I have two tests, which are ifdef'd in the function computeMaxPrime. The first checks the sum against a std::set of prime numbers. The second uses a Miller-Rabin test implemented by GMP. The function only gets called 6 times. When I use the first test, the function computeMaxPrime takes .12 seconds. When I use the second test, it only takes ~.00002 seconds. Can someone explain how that's possible? I wouldn't think 6 calls to check whether a number is in a set would take 100 ms. I also tried using an unordered_set, and it performs the same.
I thought that maybe it was a timing issue, but I've verified it via timing the whole program execution from Terminal (on OSX). I've also verified that if I change the test to use the Miller-Rabin test first, and then confirm using the set, it makes a single call to the set and the clock reports .02 seconds, exactly what I would expect (1/6th the total time of only using the set test).

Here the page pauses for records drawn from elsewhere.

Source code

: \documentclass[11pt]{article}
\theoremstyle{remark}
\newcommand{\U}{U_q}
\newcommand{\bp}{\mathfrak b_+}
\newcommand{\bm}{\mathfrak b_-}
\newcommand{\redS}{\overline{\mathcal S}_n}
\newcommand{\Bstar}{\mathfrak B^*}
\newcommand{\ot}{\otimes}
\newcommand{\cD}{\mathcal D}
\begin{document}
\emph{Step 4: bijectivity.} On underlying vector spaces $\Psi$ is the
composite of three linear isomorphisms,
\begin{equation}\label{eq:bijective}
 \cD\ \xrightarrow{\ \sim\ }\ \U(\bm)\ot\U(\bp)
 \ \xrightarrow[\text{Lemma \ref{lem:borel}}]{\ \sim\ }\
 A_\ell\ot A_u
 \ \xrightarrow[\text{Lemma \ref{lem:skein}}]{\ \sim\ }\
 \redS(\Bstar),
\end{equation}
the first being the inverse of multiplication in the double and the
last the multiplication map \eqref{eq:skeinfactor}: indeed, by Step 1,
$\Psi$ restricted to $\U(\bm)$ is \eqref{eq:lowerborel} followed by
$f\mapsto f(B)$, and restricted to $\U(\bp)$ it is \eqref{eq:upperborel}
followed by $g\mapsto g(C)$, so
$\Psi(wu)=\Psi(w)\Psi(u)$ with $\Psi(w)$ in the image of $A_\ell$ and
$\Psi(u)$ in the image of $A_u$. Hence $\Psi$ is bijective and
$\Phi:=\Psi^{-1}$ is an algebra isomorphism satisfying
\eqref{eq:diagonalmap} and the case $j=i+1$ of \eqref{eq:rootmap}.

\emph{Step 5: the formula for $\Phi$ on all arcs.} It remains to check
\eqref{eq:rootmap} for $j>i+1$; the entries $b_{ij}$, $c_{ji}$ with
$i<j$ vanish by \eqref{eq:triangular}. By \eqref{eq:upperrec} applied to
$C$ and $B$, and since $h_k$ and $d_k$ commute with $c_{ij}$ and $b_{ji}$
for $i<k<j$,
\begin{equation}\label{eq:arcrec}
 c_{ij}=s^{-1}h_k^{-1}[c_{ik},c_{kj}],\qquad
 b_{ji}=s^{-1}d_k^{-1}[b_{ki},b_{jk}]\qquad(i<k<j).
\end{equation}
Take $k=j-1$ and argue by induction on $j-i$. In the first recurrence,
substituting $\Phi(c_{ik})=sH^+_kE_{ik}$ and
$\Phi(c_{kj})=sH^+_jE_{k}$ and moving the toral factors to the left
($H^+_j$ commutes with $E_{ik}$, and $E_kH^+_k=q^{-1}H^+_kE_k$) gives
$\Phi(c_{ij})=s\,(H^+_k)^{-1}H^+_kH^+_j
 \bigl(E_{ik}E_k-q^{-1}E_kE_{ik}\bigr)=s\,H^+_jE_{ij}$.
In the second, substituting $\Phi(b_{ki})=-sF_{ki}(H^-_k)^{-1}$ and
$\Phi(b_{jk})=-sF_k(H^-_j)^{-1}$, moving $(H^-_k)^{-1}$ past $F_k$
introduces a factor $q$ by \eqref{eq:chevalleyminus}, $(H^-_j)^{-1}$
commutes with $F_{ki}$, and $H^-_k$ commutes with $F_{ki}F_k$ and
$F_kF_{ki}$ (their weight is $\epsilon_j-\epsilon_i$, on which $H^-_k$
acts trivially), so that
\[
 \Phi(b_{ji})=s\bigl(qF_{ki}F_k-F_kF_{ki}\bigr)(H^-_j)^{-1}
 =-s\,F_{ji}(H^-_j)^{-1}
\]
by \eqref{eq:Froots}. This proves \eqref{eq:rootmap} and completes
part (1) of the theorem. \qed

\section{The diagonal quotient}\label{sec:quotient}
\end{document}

#include "PrimeGenerator2.h"
#include <set>
#include <stdio.h>
#include <time.h>
#include <gmp.h>
typedef std::set<u_int64t> intSet;
bool isInIntSet (intSet set,
u_int64t key)
{
return (set.count(key) > 0);
}
bool isPrime (u_int64t key)
{
mpz_t integ;
mpz_init (integ);
mpz_set_ui (integ, key);
return (mpz_probab_prime_p (integ, 25) > 0);
}
void computeInitialData (const u_int64t limit,
intSet *primeSet,
intList *sumList,
u_int64t *maxCountUpperBound)
{
PrimeSieve sieve;
u_int64t cumSum = 0;
u_int64t pastUpperBound = 0;
*maxCountUpperBound = 0;
for (u_int64t prime = sieve.NextPrime(); prime < limit; prime = sieve.NextPrime()) {
primeSet->insert(prime);
cumSum += prime;
sumList->push_back(cumSum);
if (cumSum < limit)
(*maxCountUpperBound)++;
else
pastUpperBound++;
}
}
u_int64t computeMaxPrime (const u_int64t limit,
const intSet &primeSet,
const intList &sumList,
const u_int64t maxCountUpperBound)
{
for (int maxCount = maxCountUpperBound; ; maxCount--) {
for (int i = 0; i + maxCount < sumList.size(); i++) {
u_int64t sum;
sum = sumList[maxCount + i] - sumList[i];
if (sum > limit)
break;
#if 0
if (isInIntSet (primeSet, sum))
return sum;
#else
if (isPrime (sum))
return sum;
#endif
}
}
return 0; // This should never happen
}
u_int64t findMaxCount (const u_int64t limit)
{
intSet primeSet; // Contains the set of all primes < limit
intList sumList; // Array of cumulative sums of primes
u_int64t maxCountUpperBound = 0; // Used an initial guess for the maximum count
u_int64t maxPrime; // Final return value
clock_t time0, time1, time2;
time0 = clock();
computeInitialData (limit, &primeSet, &sumList, &maxCountUpperBound);
time1 = clock();
maxPrime = computeMaxPrime (limit, primeSet, sumList, maxCountUpperBound);
time2 = clock();
printf ("%f seconds for primes \n" , (double)(time1 - time0)/CLOCKS_PER_SEC);
printf ("%f seconds for search \n" , (double)(time2 - time1)/CLOCKS_PER_SEC);
return maxPrime;
}
int main(void)
{
printf ("%lld\n", findMaxCount(1000000));
}
EDIT: Oh it's even weirder. Appears to have nothing to do with the STL set. If I do a hack to make isInIntSet just check how many times it's been called, it's equally slow compared to the GMP test. This makes me think I've likely just run across a compiler bug (EDIT2: Never blame the compiler!)
bool isInIntSet (intSet set, u_int64t key)
{
static int counter = 0;
counter++;
return (counter == 6);
}
Duh. The function isInIntSet is taking an intSet as an argument directly, so the entire set is being copied. I meant to pass by reference (intSet &set). That takes the search time down to .000003 seconds with an unordered_set.